YAGO 4

YAGO 4 a version of the YAGO knowledge base that is based on Wikidata — the largest public general-purpose knowledge base. YAGO refines the data as follows:

  1. All entity identifiers and property identifiers are human-readable.
  2. The top-level classes come from schema.org — a standard repertoire of classes and properties maintained by Google and others, combined with bioschemas.org. The lower level classes are a selection of Wikidata classes.
  3. The properties come from schema.org.
  4. YAGO 4 contains semantic constraints in the form of SHACL. These constraints keep the data clean, and allow for logical reasoning on YAGO.

YAGO is thus a simplified, cleaned, and “reasonable” version of Wikidata. It contains more than 50 million entities and 2 billion facts.

If you use YAGO 4 for scientific purposes, please cite our paper:

Thomas Pellissier Tanon, Gerhard Weikum, Fabian M. Suchanek:
“YAGO 4: A Reason-able Knowledge Base”
Resource paper at the Extended Semantic Web Conference  (ESWC), 2020

How to use YAGO 4

YAGO 4 is an RDFS knowledge base. It is a collection of facts, each of which consists of a subject, a predicate, and an object — as in yago:Elvis_Presley rdf:type schema:Person.

YAGO puts each entity into at least one class. The classes form a taxonomy, where the higher classes are taken from schema.org (and bioschemas.org), and the lower classes are a selection of classes from Wikidata. The highest class is schema:Thing.

The facts come from Wikidata, and the predicates have been mapped manually to the predicates of schema.org. Facts whose predicates could not be mapped were omitted. All predicates, all classes, and most entities have human-readable names. For the entities and classes, these come from the corresponding English Wikipedia article. If no such article exists, the name comes from the English label of Wikidata, concatenated with the Wikidata identifier. If no such label exists, we use the Wikidata identifier. YAGO entities are mapped with owl:sameAs to Wikidata and DBpedia.
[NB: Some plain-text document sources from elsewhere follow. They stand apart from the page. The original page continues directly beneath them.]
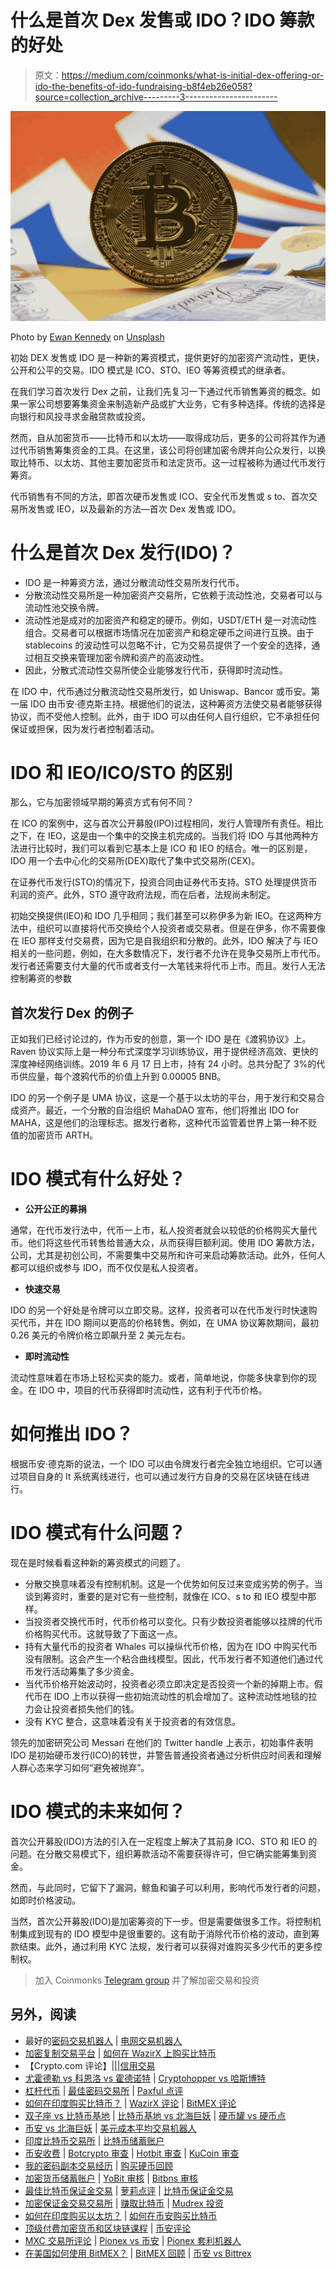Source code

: # 什么是首次 Dex 发售或 IDO？IDO 筹款的好处

> 原文：<https://medium.com/coinmonks/what-is-initial-dex-offering-or-ido-the-benefits-of-ido-fundraising-b8f4eb26e058?source=collection_archive---------3----------------------->

![](img/f6995fd14ebab00c285c42da37b3e130.png)

Photo by [Ewan Kennedy](https://unsplash.com/@ewankennedy19?utm_source=medium&utm_medium=referral) on [Unsplash](https://unsplash.com?utm_source=medium&utm_medium=referral)

初始 DEX 发售或 IDO 是一种新的筹资模式，提供更好的加密资产流动性，更快，公开和公平的交易。IDO 模式是 ICO、STO、IEO 等筹资模式的继承者。

在我们学习首次发行 Dex 之前，让我们先复习一下通过代币销售筹资的概念。如果一家公司想要筹集资金来制造新产品或扩大业务，它有多种选择。传统的选择是向银行和风投寻求金融贷款或投资。

然而，自从加密货币——比特币和以太坊——取得成功后，更多的公司将其作为通过代币销售筹集资金的工具。在这里，该公司将创建加密令牌并向公众发行，以换取比特币、以太坊、其他主要加密货币和法定货币。这一过程被称为通过代币发行筹资。

代币销售有不同的方法，即首次硬币发售或 ICO、安全代币发售或 s to、首次交易所发售或 IEO，以及最新的方法—首次 Dex 发售或 IDO。

# 什么是首次 Dex 发行(IDO)？

*   IDO 是一种筹资方法，通过分散流动性交易所发行代币。
*   分散流动性交易所是一种加密资产交易所，它依赖于流动性池，交易者可以与流动性池交换令牌。
*   流动性池是成对的加密资产和稳定的硬币。例如，USDT/ETH 是一对流动性组合。交易者可以根据市场情况在加密资产和稳定硬币之间进行互换。由于 stablecoins 的波动性可以忽略不计，它为交易员提供了一个安全的选择，通过相互交换来管理加密令牌和资产的高波动性。
*   因此，分散式流动性交易所使企业能够发行代币，获得即时流动性。

在 IDO 中，代币通过分散流动性交易所发行，如 Uniswap、Bancor 或币安。第一届 IDO 由币安·德克斯主持。根据他们的说法，这种筹资方法使交易者能够获得协议，而不受他人控制。此外，由于 IDO 可以由任何人自行组织，它不承担任何保证或担保，因为发行者控制着活动。

# IDO 和 IEO/ICO/STO 的区别

那么，它与加密领域早期的筹资方式有何不同？

在 ICO 的案例中，这与首次公开募股(IPO)过程相同，发行人管理所有责任。相比之下，在 IEO，这是由一个集中的交换主机完成的。当我们将 IDO 与其他两种方法进行比较时，我们可以看到它基本上是 ICO 和 IEO 的结合。唯一的区别是，IDO 用一个去中心化的交易所(DEX)取代了集中式交易所(CEX)。

在证券代币发行(STO)的情况下，投资合同由证券代币支持。STO 处理提供货币利润的资产。此外，STO 遵守政府法规，而在后者，法规尚未制定。

初始交换提供(IEO)和 IDO 几乎相同；我们甚至可以称伊多为新 IEO。在这两种方法中，组织可以直接将代币交换给个人投资者或交易者。但是在伊多，你不需要像在 IEO 那样支付交易费，因为它是自我组织和分散的。此外，IDO 解决了与 IEO 相关的一些问题，例如，在大多数情况下，发行者不允许在竞争交易所上市代币。发行者还需要支付大量的代币或者支付一大笔钱来将代币上市。而且。发行人无法控制筹资的参数

## 首次发行 Dex 的例子

正如我们已经讨论过的，作为币安的创意，第一个 IDO 是在《渡鸦协议》上。Raven 协议实际上是一种分布式深度学习训练协议，用于提供经济高效、更快的深度神经网络训练。2019 年 6 月 17 日上市，持有 24 小时。总共分配了 3%的代币供应量，每个渡鸦代币的价值上升到 0.00005 BNB。

IDO 的另一个例子是 UMA 协议，这是一个基于以太坊的平台，用于发行和交易合成资产。最近，一个分散的自治组织 MahaDAO 宣布，他们将推出 IDO for MAHA，这是他们的治理标志。据发行者称，这种代币监管着世界上第一种不贬值的加密货币 ARTH。

# IDO 模式有什么好处？

*   **公开公正的募捐**

通常，在代币发行法中，代币一上市，私人投资者就会以较低的价格购买大量代币。他们将这些代币转售给普通大众，从而获得巨额利润。使用 IDO 筹款方法，公司，尤其是初创公司，不需要集中交易所和许可来启动筹款活动。此外，任何人都可以组织或参与 IDO，而不仅仅是私人投资者。

*   **快速交易**

IDO 的另一个好处是令牌可以立即交易。这样，投资者可以在代币发行时快速购买代币，并在 IDO 期间以更高的价格转售。例如，在 UMA 协议筹款期间，最初 0.26 美元的令牌价格立即飙升至 2 美元左右。

*   **即时流动性**

流动性意味着在市场上轻松买卖的能力。或者，简单地说，你能多快拿到你的现金。在 IDO 中，项目的代币获得即时流动性，这有利于代币价格。

# 如何推出 IDO？

根据币安·德克斯的说法，一个 IDO 可以由令牌发行者完全独立地组织。它可以通过项目自身的 It 系统离线进行，也可以通过发行方自身的交易在区块链在线进行。

# IDO 模式有什么问题？

现在是时候看看这种新的筹资模式的问题了。

*   分散交换意味着没有控制机制。这是一个优势如何反过来变成劣势的例子。当谈到筹资时，重要的是对它有一些控制，就像在 ICO、s to 和 IEO 模型中那样。
*   当投资者交换代币时，代币价格可以变化。只有少数投资者能够以挂牌的代币价格购买代币。这就导致了下面这一点。
*   持有大量代币的投资者 Whales 可以操纵代币价格，因为在 IDO 中购买代币没有限制。这会产生一个粘合曲线模型。因此，代币发行者不知道他们通过代币发行活动筹集了多少资金。
*   当代币价格开始波动时，投资者必须立即决定是否投资一个新的掉期上市。假代币在 IDO 上市以获得一些初始流动性的机会增加了。这种流动性地毯的拉力会让投资者损失他们的钱。
*   没有 KYC 整合，这意味着没有关于投资者的有效信息。

领先的加密研究公司 Messari 在他们的 Twitter handle 上表示，初始事件表明 IDO 是初始硬币发行(ICO)的转世，并警告普通投资者通过分析供应时间表和理解人群心态来学习如何“避免被抛弃”。

# IDO 模式的未来如何？

首次公开募股(IDO)方法的引入在一定程度上解决了其前身 ICO、STO 和 IEO 的问题。在分散交易模式下，组织筹款活动不需要获得许可，但它确实能筹集到资金。

然而，与此同时，它留下了漏洞，鲸鱼和骗子可以利用，影响代币发行者的问题，如即时价格波动。

当然，首次公开募股(IDO)是加密筹资的下一步。但是需要做很多工作。将控制机制集成到现有的 IDO 模型中是很重要的。这有助于消除代币价格的波动，直到筹款结束。此外，通过利用 KYC 法规，发行者可以获得对谁购买多少代币的更多控制权。

> 加入 Coinmonks [Telegram group](https://t.me/joinchat/PmKOYQ9NNKZlZGNl) 并了解加密交易和投资

## 另外，阅读

*   最好的[密码交易机器人](/coinmonks/crypto-trading-bot-c2ffce8acb2a) | [电网交易机器人](https://blog.coincodecap.com/grid-trading)
*   [加密复制交易平台](/coinmonks/top-10-crypto-copy-trading-platforms-for-beginners-d0c37c7d698c) | [如何在 WazirX 上购买比特币](/coinmonks/buy-bitcoin-on-wazirx-2d12b7989af1)
*   【Crypto.com 评论】|[|](/coinmonks/crypto-com-review-f143dca1f74c)|[信用交易](/coinmonks/huobi-margin-trading-b3b06cdc1519)
*   [尤霍德勒 vs 科恩洛 vs 霍德诺特](/coinmonks/youhodler-vs-coinloan-vs-hodlnaut-b1050acde55a) | [Cryptohopper vs 哈斯博特](https://blog.coincodecap.com/cryptohopper-vs-haasbot)
*   [杠杆代币](/coinmonks/leveraged-token-3f5257808b22) | [最佳密码交易所](/coinmonks/crypto-exchange-dd2f9d6f3769) | [Paxful 点评](/coinmonks/paxful-review-4daf2354ab70)
*   [如何在印度购买比特币？](/coinmonks/buy-bitcoin-in-india-feb50ddfef94) | [WazirX 评论](/coinmonks/wazirx-review-5c811b074f5b) | [BitMEX 评论](https://blog.coincodecap.com/bitmex-review)
*   [双子座 vs 比特币基地](https://blog.coincodecap.com/gemini-vs-coinbase) | [比特币基地 vs 北海巨妖](https://blog.coincodecap.com/kraken-vs-coinbase) | [硬币罐 vs 硬币点](https://blog.coincodecap.com/coinspot-vs-coinjar)
*   [币安 vs 北海巨妖](https://blog.coincodecap.com/binance-vs-kraken) | [美元成本平均交易机器人](https://blog.coincodecap.com/pionex-dca-bot)
*   [印度比特币交易所](/coinmonks/bitcoin-exchange-in-india-7f1fe79715c9) | [比特币储蓄账户](/coinmonks/bitcoin-savings-account-e65b13f92451)
*   [币安收费](/coinmonks/binance-fees-8588ec17965) | [Botcrypto 审查](/coinmonks/botcrypto-review-2021-build-your-own-trading-bot-coincodecap-6b8332d736c7) | [Hotbit 审查](/coinmonks/hotbit-review-cd5bec41dafb) | [KuCoin 审查](https://blog.coincodecap.com/kucoin-review)
*   [我的密码副本交易经历](/coinmonks/my-experience-with-crypto-copy-trading-d6feb2ce3ac5) | [购买硬币回顾](https://blog.coincodecap.com/buycoins-review)
*   [加密货币储蓄账户](/coinmonks/cryptocurrency-savings-accounts-be3bc0feffbf) | [YoBit 审核](/coinmonks/yobit-review-175464162c62) | [Bitbns 审核](/coinmonks/bitbns-review-38256a07e161)
*   [最佳比特币保证金交易](/coinmonks/bitcoin-margin-trading-exchange-bcbfcbf7b8e3) | [萝莉点评](/coinmonks/lolli-review-e6ddc7895ad8) | [比特币保证金交易](https://blog.coincodecap.com/bityard-margin-trading)
*   [加密保证金交易交易所](/coinmonks/crypto-margin-trading-exchanges-428b1f7ad108) | [赚取比特币](/coinmonks/earn-bitcoin-6e8bd3c592d9) | [Mudrex 投资](https://blog.coincodecap.com/mudrex-invest-review-the-best-way-to-invest-in-crypto)
*   [如何在印度购买以太坊？](https://blog.coincodecap.com/buy-ethereum-in-india) | [如何在币安购买比特币](https://blog.coincodecap.com/buy-bitcoin-binance)
*   [顶级付费加密货币和区块链课程](https://blog.coincodecap.com/blockchain-courses) | [币安评论](/coinmonks/binance-review-ee10d3bf3b6e)
*   [MXC 交易所评论](/coinmonks/mxc-exchange-review-3af0ec1cba8c) | [Pionex vs 币安](https://blog.coincodecap.com/pionex-vs-binance) | [Pionex 套利机器人](https://blog.coincodecap.com/pionex-arbitrage-bot)
*   [在美国如何使用 BitMEX？](https://blog.coincodecap.com/use-bitmex-in-usa) | [BitMEX 回顾](https://blog.coincodecap.com/bitmex-review) | [币安 vs Bittrex](https://blog.coincodecap.com/binance-vs-bittrex)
YAGO 4 comes with SHACL constraints that specify the disjointness of certain classes, as well as the domains, ranges, and cardinalities of relations.

Data

YAGO 4 licensed under a Creative Commons Attribution-ShareAlike by the YAGO team of Télécom Paris and the Max Planck Institute for Informatics. Some facts are imported from schema.org that releases its data under the same license.

The YAGO4 knowledge base distributed using a set of independent full-text N-Triples files, which together constitute the knowledge base. The files are the following:

  • Taxonomy: The full taxonomy of classes.
  • Full-types: All rdf:type relations.
  • Labels: All entity labels (rdfs:label, rdfs:comment and schema:alternateName).
  • Facts: The facts that are not labels.
  • Annotations: The fact annotations (“facts about facts”) in RDF*.
  • SameAs: The owl:sameAs links to Wikidata, DBpedia, and Freebase.
  • Schema: The schema.org classes and properties, in OWL 2 DL.
  • Shapes: The SHACL constraints used to generate YAGO 4.

YAGO4 is provided in three flavors:

  • Full: This flavor uses all data from Wikidata. Hence, it is an extremely large KB.
  • Wikipedia: We offer a smaller flavor of YAGO 4 that contains only the instances that have a Wikipedia article (in any language).
  • English Wikipedia: This is a restriction of the Wikipedia flavor to instances that have an English Wikipedia article.

The .ntx files are using RDF* (a.k.a. RDF star) N-Triples syntax. It can be parsed using Jena, RDF4J, N3.js RDF.rb, Blazegraph, AnzoGraph, Stardog, or GraphDB.

Code

If you are just interested in the data of YAGO, there is no need to use the present code repository. You can download data of YAGO above.

The source code of YAGO is a Rust project that ingests facts from Wikidata, and transforms them into YAGO. If you run the code yourself, you can add other sources or modify the generation of the knowledge base. The YAGO 4 source code is available at Github. It is licensed under the GNU General Public License, version 3 or later.

Acknowledgements

YAGO can only be so large because it is based on other sources. We would like to thank

  • the creators and contributors of Wikidata.
    Thank you for having and implementing such an ambitious vision of building a “Wikipedia for machines”, and thank you for keeping it open!
  • the team of Schema.org, who created the taxonomy and the properties that we use in YAGO 4.
  • the team of BioSchemas.org, who complemented schema.org with the missing bio-chemical taxonomy.